Ahora veo cómo las taras de la comentocracia ayudaron y ayudan al régimen, sin contar que los medios tradicionales ya sean sus soldados. Lo reactivo le sirve porque te tiene como cardumen de sardinas comentando el suceso del día, o incluso de la hora, otra vez, sin poder pensar. La inmediatez le es útil porque el populismo necesita mantener movilizadas a sus masas. Así, cada suceso es una oportunidad para nutrir al blitz mediático: esa especie de Playa Revolcadero en la que una ola le sigue otra y otra y otra, hasta que el crítico termina ahogado. El formato también le ayuda porque la opinión es cada vez más relativa y no se jerarquiza según el conocimiento o la veracidad, lo cual facilita deslizar la mentira y hacer avanzar al mal. Y, finalmente, la supremacía de imagen sobre el contenido le conviene porque hace prevalecer la superficie y las apariencias.
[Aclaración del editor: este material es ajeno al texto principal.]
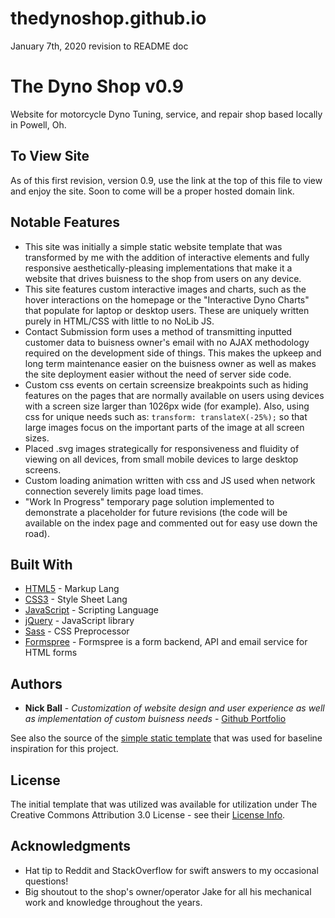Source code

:# thedynoshop.github.io

January 7th, 2020 revision to README doc

# The Dyno Shop v0.9

Website for motorcycle Dyno Tuning, service, and repair shop based locally in Powell, Oh.

## To View Site

As of this first revision, version 0.9, use the link at the top of this file to view and enjoy the site. Soon to come will be a proper hosted domain link.

## Notable Features

* This site was initially a simple static website template that was transformed by me with the addition of interactive elements and fully responsive aesthetically-pleasing implementations that make it a website that drives buisness to the shop from users on any device.
* This site features custom interactive images and charts, such as the hover interactions on the homepage or the "Interactive Dyno Charts" that populate for laptop or desktop users. These are uniquely written purely in HTML/CSS with little to no NoLib JS.
* Contact Submission form uses a method of transmitting inputted customer data to buisness owner's email with no AJAX methodology required on the development side of things. This makes the upkeep and long term maintenance easier on the buisness owner as well as makes the site deployment easier without the need of server side code.
* Custom css events on certain screensize breakpoints such as hiding features on the pages that are normally available on users using devices with a screen size larger than 1026px wide (for example). Also, using css for unique needs such as: ``transform: translateX(-25%);`` so that large images focus on the important parts of the image at all screen sizes.
* Placed .svg images strategically for responsiveness and fluidity of viewing on all devices, from small mobile devices to large desktop screens.
* Custom loading animation written with css and JS used when network connection severely limits page load times.
* "Work In Progress" temporary page solution implemented to demonstrate a placeholder for future revisions (the code will be available on the index page and commented out for easy use down the road).

## Built With

* [HTML5](https://en.wikipedia.org/wiki/HTML5) - Markup Lang
* [CSS3](https://en.wikipedia.org/wiki/Cascading_Style_Sheets) - Style Sheet Lang
* [JavaScript](https://www.javascript.com/) - Scripting Language
* [jQuery](https://jquery.com/) - JavaScript library
* [Sass](https://sass-lang.com/guide) - CSS Preprocessor 
* [Formspree](https://formspree.io/) - Formspree is a form backend, API and email service for HTML forms

## Authors

* **Nick Ball** - *Customization of website design and user experience as well as implementation of custom buisness needs* - [Github Portfolio](https://github.com/nick-ball)

See also the source of the [simple static template](https://html5up.net/) that was used for baseline inspiration for this project.

## License

The initial template that was utilized was available for utilization under The Creative Commons Attribution 3.0 License - see their [License Info](https://html5up.net/license).

## Acknowledgments

* Hat tip to Reddit and StackOverflow for swift answers to my occasional questions!
* Big shoutout to the shop's owner/operator Jake for all his mechanical work and knowledge throughout the years.
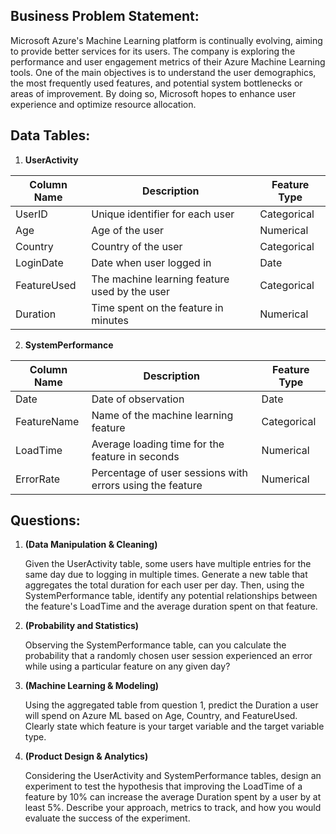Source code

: ## **Business Problem Statement:**

Microsoft Azure's Machine Learning platform is continually evolving, aiming to provide better services for its users. The company is exploring the performance and user engagement metrics of their Azure Machine Learning tools. One of the main objectives is to understand the user demographics, the most frequently used features, and potential system bottlenecks or areas of improvement. By doing so, Microsoft hopes to enhance user experience and optimize resource allocation.

## **Data Tables:**

1. **UserActivity**

| Column Name | Description                                         | Feature Type  |
|-------------|-----------------------------------------------------|---------------|
| UserID      | Unique identifier for each user                     | Categorical   |
| Age         | Age of the user                                     | Numerical     |
| Country     | Country of the user                                 | Categorical   |
| LoginDate   | Date when user logged in                            | Date          |
| FeatureUsed | The machine learning feature used by the user       | Categorical   |
| Duration    | Time spent on the feature in minutes                | Numerical     |

2. **SystemPerformance**

| Column Name | Description                                                 | Feature Type  |
|-------------|-------------------------------------------------------------|---------------|
| Date        | Date of observation                                         | Date          |
| FeatureName | Name of the machine learning feature                        | Categorical   |
| LoadTime    | Average loading time for the feature in seconds             | Numerical     |
| ErrorRate   | Percentage of user sessions with errors using the feature   | Numerical     |


## **Questions:**

1. **(Data Manipulation & Cleaning)**

    Given the UserActivity table, some users have multiple entries for the same day due to logging in multiple times. Generate a new table that aggregates the total duration for each user per day. Then, using the SystemPerformance table, identify any potential relationships between the feature's LoadTime and the average duration spent on that feature.


2. **(Probability and Statistics)**

    Observing the SystemPerformance table, can you calculate the probability that a randomly chosen user session experienced an error while using a particular feature on any given day?

3. **(Machine Learning & Modeling)**

    Using the aggregated table from question 1, predict the Duration a user will spend on Azure ML based on Age, Country, and FeatureUsed. Clearly state which feature is your target variable and the target variable type.


4. **(Product Design & Analytics)**

    Considering the UserActivity and SystemPerformance tables, design an experiment to test the hypothesis that improving the LoadTime of a feature by 10% can increase the average Duration spent by a user by at least 5%. Describe your approach, metrics to track, and how you would evaluate the success of the experiment.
En la evocación de Paz, la comentocracia era el vicio de los escritores en potencia. La vuelta de tuerca es materializar la aspiración literaria. No hay otro remedio, me decía Krauze, que la buena obra. Ahí es donde realmente se puede pensar y crear. Y lo mejor de todo es que es un territorio inconquistable para el régimen, que no tiene ni el humor ni el talento. Es claro el llamado de Paz en el tiempo. Quizá los disidentes debamos ir hacia allá.
*Publicado el 1 de octubre del 2024 en Literal Magazine: Liga
Luego de releer y meditar tu texto (que ligo a tu comentario sobre la actualidad de 'La montaña mágica', la estupenda novela de Thomas Mann), creo que el "pecado original" de la llamada comentocracia nace precisamente en el medio que usa para expresarse. Como bien sugirió McLuhan, si el medio es el mensaje, los medios masivos serían una especie de escopeta... que no sirve de maldita la cosa cuando lo que se necesita es un rifle con mira telescópica. Los medios sirven naturalmente a la proliferación de la propaganda y de las mentiras (y a veces, llegado el caso, para darle instrucciones precisas a la población); la verdad debe ser buscada en otra parte. Ese sería el problema de origen que hoy sólo se agrava por el frenético ciclo noticioso que tampoco estimula la reflexión. Al parecer fue hace siglos que gozábamos de todo un domingo para meditar sobre los editoriales publicados en el diario. Saludos.